## [Source texts of formatted documents]
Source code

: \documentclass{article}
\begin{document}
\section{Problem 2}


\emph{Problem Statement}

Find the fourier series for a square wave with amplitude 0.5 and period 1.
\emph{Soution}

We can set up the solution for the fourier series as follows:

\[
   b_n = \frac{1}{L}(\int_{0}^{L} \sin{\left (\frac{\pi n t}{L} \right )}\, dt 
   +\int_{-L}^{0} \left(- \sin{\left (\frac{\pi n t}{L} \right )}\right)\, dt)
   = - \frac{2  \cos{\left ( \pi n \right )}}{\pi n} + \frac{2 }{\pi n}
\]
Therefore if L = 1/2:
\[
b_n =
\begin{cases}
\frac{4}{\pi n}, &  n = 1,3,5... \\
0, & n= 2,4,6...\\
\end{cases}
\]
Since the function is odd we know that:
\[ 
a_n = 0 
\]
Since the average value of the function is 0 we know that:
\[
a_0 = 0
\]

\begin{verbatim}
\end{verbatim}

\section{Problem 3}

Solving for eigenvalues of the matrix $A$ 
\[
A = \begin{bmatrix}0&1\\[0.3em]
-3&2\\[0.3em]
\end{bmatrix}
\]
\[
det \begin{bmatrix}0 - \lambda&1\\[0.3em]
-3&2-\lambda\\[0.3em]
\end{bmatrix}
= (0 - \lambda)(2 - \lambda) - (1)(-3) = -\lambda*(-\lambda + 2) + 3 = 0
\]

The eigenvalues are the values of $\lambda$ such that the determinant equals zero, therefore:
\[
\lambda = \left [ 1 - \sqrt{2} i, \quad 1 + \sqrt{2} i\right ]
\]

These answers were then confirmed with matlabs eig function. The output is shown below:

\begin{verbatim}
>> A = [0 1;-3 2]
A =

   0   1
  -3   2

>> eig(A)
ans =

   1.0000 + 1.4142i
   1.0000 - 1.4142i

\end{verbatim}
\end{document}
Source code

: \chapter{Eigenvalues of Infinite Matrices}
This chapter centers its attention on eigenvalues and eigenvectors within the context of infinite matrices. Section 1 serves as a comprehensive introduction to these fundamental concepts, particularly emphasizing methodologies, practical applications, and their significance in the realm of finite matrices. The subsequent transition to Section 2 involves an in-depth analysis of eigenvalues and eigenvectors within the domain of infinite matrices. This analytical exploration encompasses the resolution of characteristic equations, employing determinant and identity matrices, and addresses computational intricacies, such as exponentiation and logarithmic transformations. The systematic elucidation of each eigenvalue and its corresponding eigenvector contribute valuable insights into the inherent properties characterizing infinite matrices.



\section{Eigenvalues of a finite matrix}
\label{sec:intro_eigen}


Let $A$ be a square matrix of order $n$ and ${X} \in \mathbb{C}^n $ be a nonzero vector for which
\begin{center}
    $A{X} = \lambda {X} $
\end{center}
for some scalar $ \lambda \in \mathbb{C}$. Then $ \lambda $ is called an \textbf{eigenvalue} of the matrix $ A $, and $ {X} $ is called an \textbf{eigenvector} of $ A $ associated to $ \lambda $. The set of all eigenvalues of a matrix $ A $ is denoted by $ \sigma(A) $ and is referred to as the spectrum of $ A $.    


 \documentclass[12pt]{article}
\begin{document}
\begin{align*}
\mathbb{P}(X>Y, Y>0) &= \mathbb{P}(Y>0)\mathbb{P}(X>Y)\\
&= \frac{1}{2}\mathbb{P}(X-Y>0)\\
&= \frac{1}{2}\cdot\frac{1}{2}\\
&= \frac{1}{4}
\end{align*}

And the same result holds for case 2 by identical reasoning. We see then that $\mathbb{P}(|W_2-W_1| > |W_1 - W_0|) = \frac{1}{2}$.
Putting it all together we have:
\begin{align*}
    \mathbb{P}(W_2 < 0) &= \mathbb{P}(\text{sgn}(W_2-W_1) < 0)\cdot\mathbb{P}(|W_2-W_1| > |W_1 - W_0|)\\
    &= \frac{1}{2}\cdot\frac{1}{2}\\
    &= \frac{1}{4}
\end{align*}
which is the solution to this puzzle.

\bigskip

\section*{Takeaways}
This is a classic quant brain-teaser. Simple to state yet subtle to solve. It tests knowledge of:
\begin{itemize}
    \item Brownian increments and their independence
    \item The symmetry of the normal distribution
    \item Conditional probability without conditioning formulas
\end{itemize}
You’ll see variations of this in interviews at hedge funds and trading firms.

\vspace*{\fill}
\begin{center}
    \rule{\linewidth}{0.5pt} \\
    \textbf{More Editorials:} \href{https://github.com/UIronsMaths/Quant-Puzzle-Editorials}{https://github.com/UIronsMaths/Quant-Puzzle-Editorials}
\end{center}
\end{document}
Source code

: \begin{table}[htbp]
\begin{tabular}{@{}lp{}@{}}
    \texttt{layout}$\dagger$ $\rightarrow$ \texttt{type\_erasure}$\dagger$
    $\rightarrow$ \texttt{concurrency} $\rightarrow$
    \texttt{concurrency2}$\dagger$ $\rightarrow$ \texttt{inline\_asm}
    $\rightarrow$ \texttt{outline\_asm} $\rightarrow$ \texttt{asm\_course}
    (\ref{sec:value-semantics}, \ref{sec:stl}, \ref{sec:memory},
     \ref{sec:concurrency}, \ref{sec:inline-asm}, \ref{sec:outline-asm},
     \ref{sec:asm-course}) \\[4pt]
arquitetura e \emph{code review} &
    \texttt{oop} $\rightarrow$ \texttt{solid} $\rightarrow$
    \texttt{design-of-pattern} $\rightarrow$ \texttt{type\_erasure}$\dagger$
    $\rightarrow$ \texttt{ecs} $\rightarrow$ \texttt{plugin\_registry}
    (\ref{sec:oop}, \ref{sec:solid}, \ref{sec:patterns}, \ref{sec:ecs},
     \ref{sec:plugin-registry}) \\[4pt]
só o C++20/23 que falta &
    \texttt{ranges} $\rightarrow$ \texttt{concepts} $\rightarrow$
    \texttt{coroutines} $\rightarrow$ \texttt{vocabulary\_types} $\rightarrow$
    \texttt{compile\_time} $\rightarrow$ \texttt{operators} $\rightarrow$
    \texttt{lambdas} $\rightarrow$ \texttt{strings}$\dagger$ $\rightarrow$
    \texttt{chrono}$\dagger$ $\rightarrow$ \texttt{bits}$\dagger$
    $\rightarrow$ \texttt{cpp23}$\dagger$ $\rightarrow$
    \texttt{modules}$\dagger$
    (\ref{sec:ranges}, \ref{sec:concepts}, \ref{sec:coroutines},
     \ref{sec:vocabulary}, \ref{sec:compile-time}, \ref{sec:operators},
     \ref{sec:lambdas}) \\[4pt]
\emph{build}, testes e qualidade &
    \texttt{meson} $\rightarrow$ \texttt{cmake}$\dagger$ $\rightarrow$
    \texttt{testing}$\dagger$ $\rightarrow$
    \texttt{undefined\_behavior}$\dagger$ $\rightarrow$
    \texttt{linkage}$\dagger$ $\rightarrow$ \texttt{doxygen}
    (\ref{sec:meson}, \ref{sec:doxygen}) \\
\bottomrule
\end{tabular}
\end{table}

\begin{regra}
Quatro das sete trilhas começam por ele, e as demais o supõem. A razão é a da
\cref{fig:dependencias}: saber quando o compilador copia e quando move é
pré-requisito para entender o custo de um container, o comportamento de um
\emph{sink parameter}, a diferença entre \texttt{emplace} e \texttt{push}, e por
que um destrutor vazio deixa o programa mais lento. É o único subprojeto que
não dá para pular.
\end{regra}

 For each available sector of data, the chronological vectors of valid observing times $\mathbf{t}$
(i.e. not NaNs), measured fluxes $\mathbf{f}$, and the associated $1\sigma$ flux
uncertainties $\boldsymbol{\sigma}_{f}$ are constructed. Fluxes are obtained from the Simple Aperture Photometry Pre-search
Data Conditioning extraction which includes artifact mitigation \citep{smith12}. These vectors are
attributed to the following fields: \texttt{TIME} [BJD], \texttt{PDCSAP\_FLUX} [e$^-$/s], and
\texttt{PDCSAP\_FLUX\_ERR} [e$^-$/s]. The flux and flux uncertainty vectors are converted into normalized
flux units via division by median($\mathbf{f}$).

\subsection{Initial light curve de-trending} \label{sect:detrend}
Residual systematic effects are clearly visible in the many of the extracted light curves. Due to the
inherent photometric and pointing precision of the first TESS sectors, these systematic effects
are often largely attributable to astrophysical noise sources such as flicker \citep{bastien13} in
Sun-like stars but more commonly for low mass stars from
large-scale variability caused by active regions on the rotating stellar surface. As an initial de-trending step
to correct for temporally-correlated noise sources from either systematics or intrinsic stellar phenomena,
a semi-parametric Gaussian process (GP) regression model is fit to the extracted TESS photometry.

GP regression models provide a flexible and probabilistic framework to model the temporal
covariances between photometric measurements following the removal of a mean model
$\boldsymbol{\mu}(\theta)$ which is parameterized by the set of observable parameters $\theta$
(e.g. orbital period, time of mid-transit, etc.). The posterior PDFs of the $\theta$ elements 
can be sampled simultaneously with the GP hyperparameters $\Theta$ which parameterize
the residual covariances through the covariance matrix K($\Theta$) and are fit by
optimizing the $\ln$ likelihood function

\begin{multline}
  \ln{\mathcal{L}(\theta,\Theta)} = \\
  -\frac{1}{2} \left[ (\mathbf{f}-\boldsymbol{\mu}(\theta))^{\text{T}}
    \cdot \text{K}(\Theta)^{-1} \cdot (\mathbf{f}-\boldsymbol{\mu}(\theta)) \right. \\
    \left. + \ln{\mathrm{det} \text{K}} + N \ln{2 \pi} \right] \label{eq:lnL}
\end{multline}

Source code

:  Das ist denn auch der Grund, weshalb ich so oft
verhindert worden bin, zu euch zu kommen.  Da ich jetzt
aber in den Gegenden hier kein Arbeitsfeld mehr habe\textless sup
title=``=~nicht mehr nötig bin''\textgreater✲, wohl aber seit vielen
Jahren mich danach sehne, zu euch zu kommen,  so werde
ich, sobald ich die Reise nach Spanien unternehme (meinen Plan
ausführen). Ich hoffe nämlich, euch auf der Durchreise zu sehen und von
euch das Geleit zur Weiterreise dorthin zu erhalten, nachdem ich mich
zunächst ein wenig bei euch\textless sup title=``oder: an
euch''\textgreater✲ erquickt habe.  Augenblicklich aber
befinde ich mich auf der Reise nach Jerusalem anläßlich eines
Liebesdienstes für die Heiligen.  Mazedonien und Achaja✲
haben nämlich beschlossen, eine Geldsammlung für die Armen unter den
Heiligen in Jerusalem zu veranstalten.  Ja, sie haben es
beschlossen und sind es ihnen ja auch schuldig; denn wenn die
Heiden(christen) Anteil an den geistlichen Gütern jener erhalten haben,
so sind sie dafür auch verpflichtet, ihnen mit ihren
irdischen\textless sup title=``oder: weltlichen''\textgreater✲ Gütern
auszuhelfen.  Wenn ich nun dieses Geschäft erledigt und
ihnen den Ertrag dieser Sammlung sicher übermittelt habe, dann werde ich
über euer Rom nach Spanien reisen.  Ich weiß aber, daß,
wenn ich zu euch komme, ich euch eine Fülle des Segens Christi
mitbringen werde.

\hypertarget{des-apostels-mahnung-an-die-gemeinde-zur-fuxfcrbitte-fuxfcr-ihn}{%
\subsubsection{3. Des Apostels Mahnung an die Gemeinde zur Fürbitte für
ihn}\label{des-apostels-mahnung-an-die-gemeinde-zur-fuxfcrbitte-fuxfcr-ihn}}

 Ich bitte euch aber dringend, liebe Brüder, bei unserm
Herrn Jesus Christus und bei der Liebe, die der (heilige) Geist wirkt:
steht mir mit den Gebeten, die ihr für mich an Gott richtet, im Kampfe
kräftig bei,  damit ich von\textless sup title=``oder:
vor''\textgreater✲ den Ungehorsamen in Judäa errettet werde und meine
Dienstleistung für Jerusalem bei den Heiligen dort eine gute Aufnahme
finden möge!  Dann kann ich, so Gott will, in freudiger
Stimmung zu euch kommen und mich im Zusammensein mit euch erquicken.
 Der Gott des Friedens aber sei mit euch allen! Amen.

## [Try it]
Your answer should be a single number: the count of lines in the entries that hold the string "Spanien".

## [Result]
2